Commission des affaires étrangères, de la défense et des forces armées — Réunion du 22 juin 2016 à 16h17
Schéma national d'intervention — Audition de M. Bernard Cazeneuve ministre de l'intérieur

Bernard Cazeneuve, ministre :

La position qui a été celle de ce gouvernement depuis le début du mouvement social autour de la loi Travail a été dictée par des principes éminemment républicains d'application en toutes circonstances du droit, malgré des débats et des pressions. Le droit de manifestation est un droit reconnu par les plus hautes normes juridiques de notre pays et il ne peut y être porté atteinte que lorsque les conditions du maintien de l'ordre ne sont pas réunies et qu'il peut y avoir des troubles graves à l'ordre public.

Ce sont ces principes de droit simples qui ont inspiré l'action du Gouvernement et qui ont inspiré également le juge administratif au cours des dernières décennies, lorsqu'il a eu à connaître d'interdictions de manifestations.

J'avais moi-même pris des interdictions de manifestations au mois de juillet 2014 lorsque, à l'occasion de manifestations autour de la situation en Israël et en Palestine, on avait assisté à des débordements de nature antisémite. Des recours avaient été formés devant le juge administratif, qui avait donné raison à l'État parce que le droit avait été rigoureusement respecté.

Bien entendu, pour atteindre cet objectif sans que soit remise en cause la sécurité des personnes et des biens, nous avons mobilisé beaucoup de forces de l'ordre pour beaucoup de manifestations. Depuis le début des revendications sur la loi Travail, on a dénombré près de 2 500 manifestations en France et près d'une vingtaine de journées d'action à Paris.

Nous nous sommes trouvés, au cours des derniers jours, des dernières semaines dans une situation différente.

D'une part, les violences ont atteint un paroxysme à l'occasion notamment de la manifestation de la semaine dernière, où vingt-huit policiers ont été blessés, où des services publics ont été attaqués, le tout avec un niveau de violence inédit. Je pense à ce slogan repris par certains manifestants « un flic égale une balle ». Voilà qui dépasse le concevable, surtout au lendemain de la tragédie qu'ont connue les policiers.

D'autre part, nous avons l'Euro 2016, qui mobilise puissamment les forces de l'ordre, posant un problème de disponibilité de ces forces quand les appels à manifester sont constants.

Enfin, le niveau de menace terroriste est rehaussé, après Orlando, après Magnanville, et les vidéos diffusés par Daech au cours des soixante-douze dernières heures, qui témoignent de la détermination de ces terroristes de continuer à frapper.
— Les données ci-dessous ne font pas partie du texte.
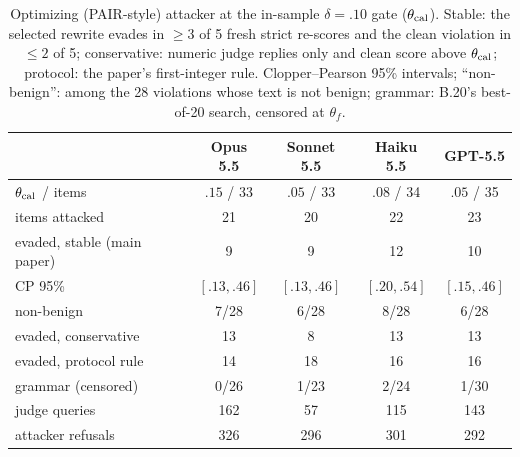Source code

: \begin{table}[t]
\caption{Optimizing (PAIR-style) attacker at the in-sample $\delta=.10$ gate ($\theta_{\rm cal}$). Stable: the
selected rewrite evades in $\ge3$ of 5 fresh strict re-scores and the clean violation in $\le2$ of 5;
conservative: numeric judge replies only and clean score above $\theta_{\rm cal}$; protocol: the paper's
first-integer rule. Clopper--Pearson 95\% intervals; ``non-benign'': among the 28 violations whose text
is not benign; grammar: B.20's best-of-20 search, censored at $\theta_f$.}
\label{tab:pair}
\centering\footnotesize
\setlength{\tabcolsep}{3pt}
\begin{tabular}{@{}lcccc@{}}
\toprule
 & Opus 5.5 & Sonnet 5.5 & Haiku 5.5 & GPT-5.5\\
\midrule
$\theta_{\rm cal}$ / items & $.15$ / 33 & $.05$ / 33 & $.08$ / 34 & $.05$ / 35\\
items attacked & 21 & 20 & 22 & 23\\
evaded, stable (main paper) & 9 & 9 & 12 & 10\\
\quad CP 95\% & $[.13,.46]$ & $[.13,.46]$ & $[.20,.54]$ & $[.15,.46]$\\
\quad non-benign & 7/28 & 6/28 & 8/28 & 6/28\\
evaded, conservative & 13 & 8 & 13 & 13\\
evaded, protocol rule & 14 & 18 & 16 & 16\\
grammar (censored) & 0/26 & 1/23 & 2/24 & 1/30\\
judge queries & 162 & 57 & 115 & 143\\
attacker refusals & 326 & 296 & 301 & 292\\
\bottomrule
\end{tabular}
\end{table}
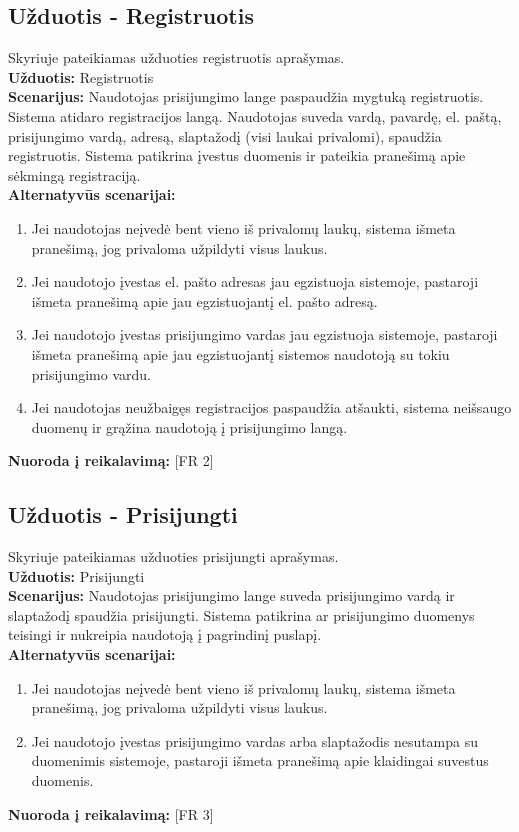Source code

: \documentclass{VUMIFPSkursinis}
\begin{document}
	\subsection{Užduotis - Registruotis}
	Skyriuje pateikiamas užduoties registruotis aprašymas.\\
	\textbf{Užduotis:}  Registruotis \\
	\textbf{Scenarijus:} Naudotojas prisijungimo lange paspaudžia mygtuką registruotis. Sistema atidaro registracijos langą. Naudotojas suveda vardą, pavardę, el. paštą, prisijungimo vardą, adresą, slaptažodį (visi laukai privalomi), spaudžia registruotis. Sistema patikrina įvestus duomenis ir pateikia pranešimą apie sėkmingą registraciją.\\
	\textbf{Alternatyvūs scenarijai:}
	\begin{enumerate}
		\item Jei naudotojas neįvedė bent vieno iš privalomų laukų, sistema išmeta pranešimą, jog privaloma užpildyti visus laukus.
		\item Jei naudotojo įvestas el. pašto adresas jau egzistuoja sistemoje, pastaroji išmeta pranešimą apie jau egzistuojantį el. pašto adresą.
		\item Jei naudotojo įvestas prisijungimo vardas jau egzistuoja sistemoje, pastaroji išmeta pranešimą apie jau egzistuojantį sistemos naudotoją su tokiu prisijungimo vardu.
		\item Jei naudotojas neužbaigęs registracijos paspaudžia atšaukti, sistema neišsaugo duomenų ir grąžina naudotoją į prisijungimo langą.
	\end{enumerate}
	\textbf{Nuoroda į reikalavimą: } [FR 2]\\

	\subsection{Užduotis - Prisijungti}
	Skyriuje pateikiamas užduoties prisijungti aprašymas.\\
	\textbf{Užduotis:}  Prisijungti \\
	\textbf{Scenarijus:} Naudotojas prisijungimo lange suveda prisijungimo vardą ir slaptažodį spaudžia prisijungti. Sistema patikrina ar prisijungimo duomenys teisingi ir nukreipia naudotoją į pagrindinį puslapį. \\
	\textbf{Alternatyvūs scenarijai:}
	\begin{enumerate}
		\item Jei naudotojas neįvedė bent vieno iš privalomų laukų, sistema išmeta pranešimą, jog privaloma užpildyti visus laukus.
		\item Jei naudotojo įvestas prisijungimo vardas arba slaptažodis nesutampa su duomenimis sistemoje, pastaroji išmeta pranešimą apie klaidingai suvestus duomenis.
	\end{enumerate}
	\textbf{Nuoroda į reikalavimą: } [FR 3]
\end{document}
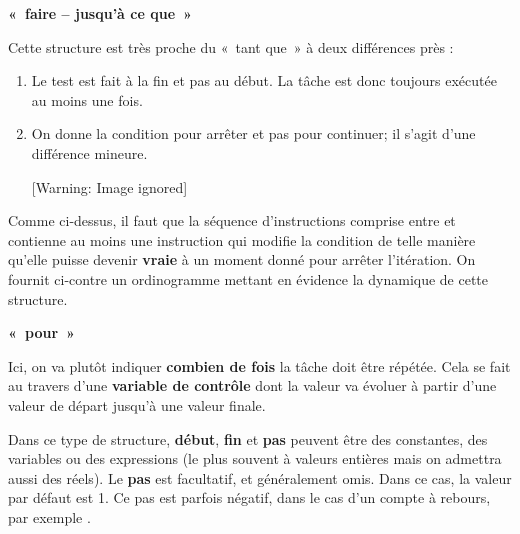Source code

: {\sffamily\bfseries\upshape
«~faire – jusqu'à ce que~»}

{
Cette structure est très proche du «~tant que~» à deux différences près
:}

\liststyleNumberingi
\begin{enumerate}
\item {
Le test est fait à la fin et pas au début. La tâche est donc toujours
exécutée au moins une fois. }
\item {
On donne la condition pour arrêter et pas pour continuer; il
s'agit d'une différence mineure.}
\begin{center}
 [Warning: Image ignored] %

\end{center}
\end{enumerate}

\bigskip



\bigskip

{
Comme ci-dessus, il faut que la séquence d’instructions comprise entre
 et  contienne au moins une instruction qui modifie la condition de
telle manière qu’elle puisse devenir \textbf{vraie} à un moment donné
pour arrêter l'itération. On fournit ci-contre un
ordinogramme mettant en évidence la dynamique de cette structure.}

{\sffamily\bfseries
«~pour~»}

{
Ici, on va plutôt indiquer \textbf{combien de fois} la tâche doit être
répétée. Cela se fait au travers d'une
\textbf{variable de contrôle} dont la valeur va évoluer à partir
d'une valeur de départ jusqu'à une
valeur finale.}


\bigskip

{
Dans ce type de structure, \textbf{début}, \textbf{fin} et \textbf{pas}
peuvent être des constantes, des variables ou des expressions (le plus
souvent à valeurs entières mais on admettra aussi des réels). Le
\textbf{pas} est facultatif, et généralement omis. Dans ce cas, la
valeur par défaut est 1. Ce pas est parfois négatif, dans le cas
d'un compte à rebours, par exemple
.}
Je rappellerai également les perquisitions intervenues à Bruxelles.

Telle a donc été la démarche du Gouvernement : respect du droit de manifester - je vous ai donné le nombre de manifestations - et appel à la responsabilité, dans le contexte que je viens de décrire.

Nous avons pensé que, dans ce contexte-là, il fallait rendre compatible le droit de manifester avec les contraintes qui pesaient sur les forces. Car nos forces ont aussi besoin de se reposer.

J'ai proposé un rassemblement sur une place qui permettait de contrôler les entrées et les sorties, de faciliter la dispersion, d'éviter les déambulations dans des quartiers où il y a des commerces, des banques et des équipements publics. Il s'agissait d'éviter le retour des casseurs. Cette proposition a fait l'objet de discussions, mais elle a été refusée.

J'avais même proposé que l'on renonce à la manifestation de demain pour permettre aux forces de l'ordre de se reposer et que l'on travaille à l'organisation d'une manifestation sécurisée la semaine prochaine.

À partir du moment où l'on avait refusé la solution proposée, en tant que ministre de l'intérieur, j'ai pris mes responsabilités et, faute de pouvoir trouver un accord, interdit la manifestation. Quand l'interdiction est tombée, les responsables des organisations syndicales ont souhaité me revoir. Le Président de la République et le Premier ministre m'ont demandé de les recevoir.

Je les ai donc reçus et renouvelé ma proposition d'une manifestation sécurisée, beaucoup moins consommatrice de forces de l'ordre et se déroulant sur un parcours plus court, d'un kilomètre, de Bastille à Bastille, sur des axes sans commerces et plus faciles à sécuriser.

Cette proposition a été acceptée et, par conséquent, j'ai bien entendu autorisé la manifestation.

Il y a donc eu des positionnements affirmés de la part des organisations syndicales et du Gouvernement, positionnements affirmés qui ont conduit à des oppositions, puis à une demande d'ultime rencontre.

Quand chacun affirme ses positions avec fermeté et que, à la fin, il y a une possibilité qui correspond à nos préoccupations, on prend ses responsabilités.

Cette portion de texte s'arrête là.